Open Source Sustainability/NSF CI 2030 DCL Response
What follows is NumFOCUS's response to Dear Colleague Letter: Request for Information on Future Needs for Advanced Cyberinfrastructure to Support Science and Engineering Research (NSF CI 2030).
- Christie Koehler
- Matthew Turk
- Gina Helfrich
- Andy Terrel
Building Castles on Sand: Risks to Scientific Research Posed by a Lack of Sustainable Open Source Scientific Software
Sustainable scientific software is a fundamental component of modern research and engineering. We identify three primary challenges with respect to the sustainability of software: the funding mechanisms to support the ongoing maintenance and improvement of existing software, the development of software as a research endeavor, and the furtherance of the careers of those who develop and support research software. Current cyber infrastructure inadequately addresses these needs and we offer suggestions for improvement. We also highlight the particular sustainability challenges open source scientific software faces due to the nature of the community and culture that supports it.
Question 1: Research Challenge(s). Describe current or emerging science or engineering research challenge(s), providing context in terms of recent research activities and standing questions in the field.
Software is a fundamental component of modern research and engineering. The support of software is in itself a grand challenge in science and engineering; with the increase in the complexity of computational architectures, the volume of data produced by simulation and experiment, and the inescapable interdependence of science and computation, software is a principle venue in which much of science is now conducted.
All of these grand challenges in science and engineering are dependent on a computational software stack that is reliable, that adjusts and adapts to changes in computational architecture, that promotes a culture of reproducibility and openness, and that is available and accessible to researchers at all career stages. In order for scientific software to continue to meet these criteria they must be what we call sustainable. Sustainable software development requires a team of people with knowledge of software development practices and who can be relied on to contribute to the production of software on a consistent full- or part-basis for over non-trivial amount of time.

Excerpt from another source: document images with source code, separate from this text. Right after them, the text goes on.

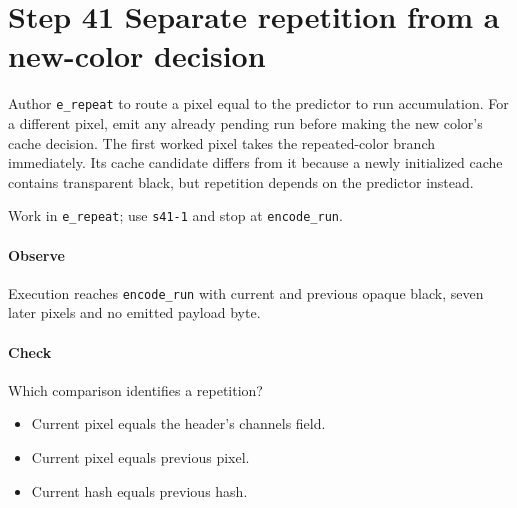 \section{Step 41 Separate repetition from a new-color decision}\label{qoi-s41}
Author \texttt{e\_repeat} to route a pixel equal to the predictor to run accumulation. For a different pixel, emit any already pending run before making the new color’s cache decision. The first worked pixel takes the repeated-color branch immediately. Its cache candidate differs from it because a newly initialized cache contains transparent black, but repetition depends on the predictor instead.

Work in \texttt{e\_repeat}; use \texttt{s41-1} and stop at \texttt{encode\_run}.

\paragraph{Observe} Execution reaches \texttt{encode\_run} with current and previous opaque black, seven later pixels and no emitted payload byte.

\paragraph{Check} Which comparison identifies a repetition?
\begin{itemize}
  \item[A.] Current pixel equals the header’s channels field.
  \item[B.] Current pixel equals previous pixel.
  \item[C.] Current hash equals previous hash.
\end{itemize}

As they mature, gain new features and robustness, and become more central to research projects, software tools occupy a crucial place in the research process; this maturation process takes time. Both during and after this process, the software must be supported. Open source software, in particular, faces sustainability challenges due to the nature of the community and culture that supports it. Bugs, errors, and security loopholes in open source code can have a direct and often extremely negative impact on any programs or research results that rely upon it. The need for sustainable practices in the development of open source scientific software is thus tightly linked to the need for reliable, reproducible scientific research.
We identify three primary challenges with respect to the sustainability of software: The funding mechanisms to support the ongoing maintenance and improvement of existing software, the development of software as a research endeavor, and the furtherance of the careers of those who develop and support research software.
Software requires on-going professional maintenance. It is not a collection of fixed entities; over time, requirements change, bugs are found (and hopefully eradicated), communities that use it grow and shift in their interaction with it, and the underlying scientific drivers themselves are subject to change. Sustainability, broadly defined, involves a caretaking of software projects and the ecosystem that surrounds them. This includes at a bare minimum ensuring that software continues to meet the needs of its users (for instance, fixing bugs) but can also be construed to indicate an overall need of software to respond to new challenges and computer architectures. While not all software needs to be sustained and extended, there are components of the research software stack that are critical infrastructure, and maintaining these is of extra important because of the number of other scientific software projects that rely on them. As an example, NumPy (a fiscally-sponsored project within the NumFOCUS organization) is approximately 11 years old and has never received direct funding for development or maintenance. The most active core contributor to NumPy today is a retiree. This is particularly relevant because nearly all of research software utilizing Python utilizes NumPy or NumPy-derived code; this includes everything from the LIGO gravitational waves discovery to incidental data analysis scripts utilized by undergraduates. The NumPy project is absolutely critical to research and engineering, but its sustainability is far from assured.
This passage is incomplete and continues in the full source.